Required action: Give every line of the material back exactly, images removed.

Records to process:
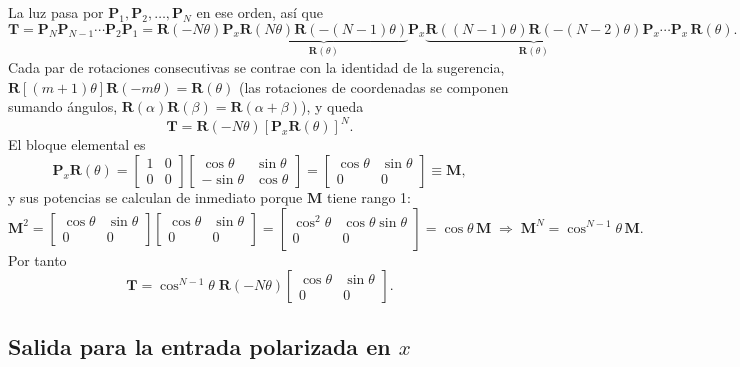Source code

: \documentclass{article}
\newcommand{\Tm}{\mathbf{T}}
\newcommand{\Rm}{\mathbf{R}}
\newcommand{\Pm}{\mathbf{P}}
\begin{document}
La luz pasa por $\Pm_1,\Pm_2,\dots,\Pm_N$ en ese orden, así que
\[
\Tm=\Pm_N\Pm_{N-1}\cdots\Pm_2\Pm_1
=\Rm(-N\theta)\Pm_x\underbrace{\Rm(N\theta)\Rm(-(N-1)\theta)}_{\Rm(\theta)}\Pm_x
\underbrace{\Rm((N-1)\theta)\Rm(-(N-2)\theta)}_{\Rm(\theta)}\Pm_x\cdots\Pm_x\,\Rm(\theta).
\]
Cada par de rotaciones consecutivas se contrae con la identidad de la sugerencia,
$\Rm[(m+1)\theta]\Rm(-m\theta)=\Rm(\theta)$ (las rotaciones de coordenadas se componen sumando
ángulos, $\Rm(\alpha)\Rm(\beta)=\Rm(\alpha+\beta)$), y queda
\[
\Tm=\Rm(-N\theta)\left[\Pm_x\Rm(\theta)\right]^N .
\]
El bloque elemental es
\[
\Pm_x\Rm(\theta)=\begin{bmatrix}1&0\\0&0\end{bmatrix}
\begin{bmatrix}\cos\theta&\sin\theta\\-\sin\theta&\cos\theta\end{bmatrix}
=\begin{bmatrix}\cos\theta&\sin\theta\\0&0\end{bmatrix}\equiv\mathbf{M},
\]
y sus potencias se calculan de inmediato porque $\mathbf M$ tiene rango 1:
\[
\mathbf M^2=\begin{bmatrix}\cos\theta&\sin\theta\\0&0\end{bmatrix}
\begin{bmatrix}\cos\theta&\sin\theta\\0&0\end{bmatrix}
=\begin{bmatrix}\cos^2\theta&\cos\theta\sin\theta\\0&0\end{bmatrix}=\cos\theta\,\mathbf M
\;\Longrightarrow\;
\mathbf M^N=\cos^{N-1}\theta\,\mathbf M .
\]
Por tanto
\[
\Tm=\cos^{N-1}\theta\;\Rm(-N\theta)\begin{bmatrix}\cos\theta&\sin\theta\\0&0\end{bmatrix}.
\]

\subsection*{Salida para la entrada polarizada en $x$}
\end{document}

Written response:
Source code

: \documentclass{article}
\newcommand{\Tm}{\mathbf{T}}
\newcommand{\Rm}{\mathbf{R}}
\newcommand{\Pm}{\mathbf{P}}
\begin{document}
La luz pasa por $\Pm_1,\Pm_2,\dots,\Pm_N$ en ese orden, así que
\[
\Tm=\Pm_N\Pm_{N-1}\cdots\Pm_2\Pm_1
=\Rm(-N\theta)\Pm_x\underbrace{\Rm(N\theta)\Rm(-(N-1)\theta)}_{\Rm(\theta)}\Pm_x
\underbrace{\Rm((N-1)\theta)\Rm(-(N-2)\theta)}_{\Rm(\theta)}\Pm_x\cdots\Pm_x\,\Rm(\theta).
\]
Cada par de rotaciones consecutivas se contrae con la identidad de la sugerencia,
$\Rm[(m+1)\theta]\Rm(-m\theta)=\Rm(\theta)$ (las rotaciones de coordenadas se componen sumando
ángulos, $\Rm(\alpha)\Rm(\beta)=\Rm(\alpha+\beta)$), y queda
\[
\Tm=\Rm(-N\theta)\left[\Pm_x\Rm(\theta)\right]^N .
\]
El bloque elemental es
\[
\Pm_x\Rm(\theta)=\begin{bmatrix}1&0\\0&0\end{bmatrix}
\begin{bmatrix}\cos\theta&\sin\theta\\-\sin\theta&\cos\theta\end{bmatrix}
=\begin{bmatrix}\cos\theta&\sin\theta\\0&0\end{bmatrix}\equiv\mathbf{M},
\]
y sus potencias se calculan de inmediato porque $\mathbf M$ tiene rango 1:
\[
\mathbf M^2=\begin{bmatrix}\cos\theta&\sin\theta\\0&0\end{bmatrix}
\begin{bmatrix}\cos\theta&\sin\theta\\0&0\end{bmatrix}
=\begin{bmatrix}\cos^2\theta&\cos\theta\sin\theta\\0&0\end{bmatrix}=\cos\theta\,\mathbf M
\;\Longrightarrow\;
\mathbf M^N=\cos^{N-1}\theta\,\mathbf M .
\]
Por tanto
\[
\Tm=\cos^{N-1}\theta\;\Rm(-N\theta)\begin{bmatrix}\cos\theta&\sin\theta\\0&0\end{bmatrix}.
\]

\subsection*{Salida para la entrada polarizada en $x$}
\end{document}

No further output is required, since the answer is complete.